İlçenin savaş öncesi geçmişine bakılırsa nüfusunun önemli bir kısmı İD’in radikal itikadına sempati besliyor olabilir. Zira 2003’ten itibaren birçok el-Bablı genç Amerikan birlikleriyle savaşmak üzere Irak’a gitmişti. Daha yakın dönemde İD, el-Bab’da –mesela İD’in yerel halkı silahaltına alma çabasının büyük bir isyan dalgasını ve baskıyı tetiklediği- Menbic’e kıyasla daha az muhalefetle karşılaştı. 

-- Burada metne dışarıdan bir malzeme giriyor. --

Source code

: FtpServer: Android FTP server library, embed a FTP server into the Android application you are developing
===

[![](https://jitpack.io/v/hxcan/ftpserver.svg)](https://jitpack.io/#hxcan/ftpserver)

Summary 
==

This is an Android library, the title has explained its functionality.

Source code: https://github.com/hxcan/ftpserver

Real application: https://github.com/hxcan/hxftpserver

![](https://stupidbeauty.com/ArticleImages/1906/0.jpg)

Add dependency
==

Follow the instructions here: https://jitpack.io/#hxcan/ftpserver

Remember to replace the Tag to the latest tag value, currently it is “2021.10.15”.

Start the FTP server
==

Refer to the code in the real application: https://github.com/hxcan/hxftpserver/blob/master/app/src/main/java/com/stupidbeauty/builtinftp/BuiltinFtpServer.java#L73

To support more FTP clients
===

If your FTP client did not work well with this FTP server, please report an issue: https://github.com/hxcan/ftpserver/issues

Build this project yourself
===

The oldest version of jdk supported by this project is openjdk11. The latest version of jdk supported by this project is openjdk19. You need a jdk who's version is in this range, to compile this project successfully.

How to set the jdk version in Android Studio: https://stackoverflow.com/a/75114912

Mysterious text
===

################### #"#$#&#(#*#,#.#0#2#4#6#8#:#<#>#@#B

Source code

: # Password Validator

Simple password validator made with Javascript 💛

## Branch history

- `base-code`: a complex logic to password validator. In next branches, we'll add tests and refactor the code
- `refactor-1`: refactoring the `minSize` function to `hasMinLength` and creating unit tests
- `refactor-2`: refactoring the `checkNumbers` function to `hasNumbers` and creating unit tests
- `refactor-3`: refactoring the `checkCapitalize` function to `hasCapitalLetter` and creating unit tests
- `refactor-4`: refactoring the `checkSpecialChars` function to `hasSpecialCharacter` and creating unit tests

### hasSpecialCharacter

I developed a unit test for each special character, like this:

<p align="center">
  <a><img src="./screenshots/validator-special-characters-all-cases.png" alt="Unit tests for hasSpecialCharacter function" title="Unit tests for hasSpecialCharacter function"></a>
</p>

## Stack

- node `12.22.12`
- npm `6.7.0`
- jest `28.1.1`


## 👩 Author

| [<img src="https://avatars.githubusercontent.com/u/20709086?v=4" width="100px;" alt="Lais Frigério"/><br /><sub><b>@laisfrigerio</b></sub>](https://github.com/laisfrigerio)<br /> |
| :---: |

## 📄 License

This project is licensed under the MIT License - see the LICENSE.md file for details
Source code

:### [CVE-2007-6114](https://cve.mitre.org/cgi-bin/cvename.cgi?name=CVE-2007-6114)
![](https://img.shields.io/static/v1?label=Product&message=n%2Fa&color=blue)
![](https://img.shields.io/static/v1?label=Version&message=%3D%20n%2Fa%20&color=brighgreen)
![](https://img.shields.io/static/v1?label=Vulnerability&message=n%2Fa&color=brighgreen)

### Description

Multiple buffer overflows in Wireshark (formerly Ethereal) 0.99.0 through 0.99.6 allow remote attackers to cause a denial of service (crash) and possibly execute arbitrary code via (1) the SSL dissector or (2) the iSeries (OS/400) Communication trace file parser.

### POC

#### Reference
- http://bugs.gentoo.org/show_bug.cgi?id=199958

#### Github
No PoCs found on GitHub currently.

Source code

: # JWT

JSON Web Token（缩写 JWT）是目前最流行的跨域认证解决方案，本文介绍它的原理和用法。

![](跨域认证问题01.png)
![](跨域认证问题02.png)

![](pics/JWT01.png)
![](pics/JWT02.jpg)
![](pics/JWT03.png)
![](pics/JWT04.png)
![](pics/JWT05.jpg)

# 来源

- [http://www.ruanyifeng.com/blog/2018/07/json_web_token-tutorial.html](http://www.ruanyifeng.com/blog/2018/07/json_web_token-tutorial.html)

Öte yandan İD her ne pahasına olursa olsun el-Bab’ı elinde tutmaya kararlı değil. Türkiye sınırında ve Menbic’de aldığı yenilgilerden sonra el-Bab, İD için stratejik önemini yitirmiş durumda ve ARA News gibi medya kuruluşları İD’li askerlerin ailelilerinin, ayrıca yerel polis teşkilatının, eğitim kamplarının, askeri ikmal depolarının ve İslami mahkemenin Rakka’ya gitmeye başladığına dair haberler veriyor. İD (…) şu anda Rakka ve Fırat Nehri’ni savunmaya odaklanmış gibi görünüyor.

El-Bab’a en yakın olan Suriye ordusu 
(…) Kasım 2015’ten beri Esed birlikleri el-Bab’ın güneyinden 10 km uzaklıkta bekliyor. (…) Zira ordunun baş önceliği Halep şehrini geri almak. (…)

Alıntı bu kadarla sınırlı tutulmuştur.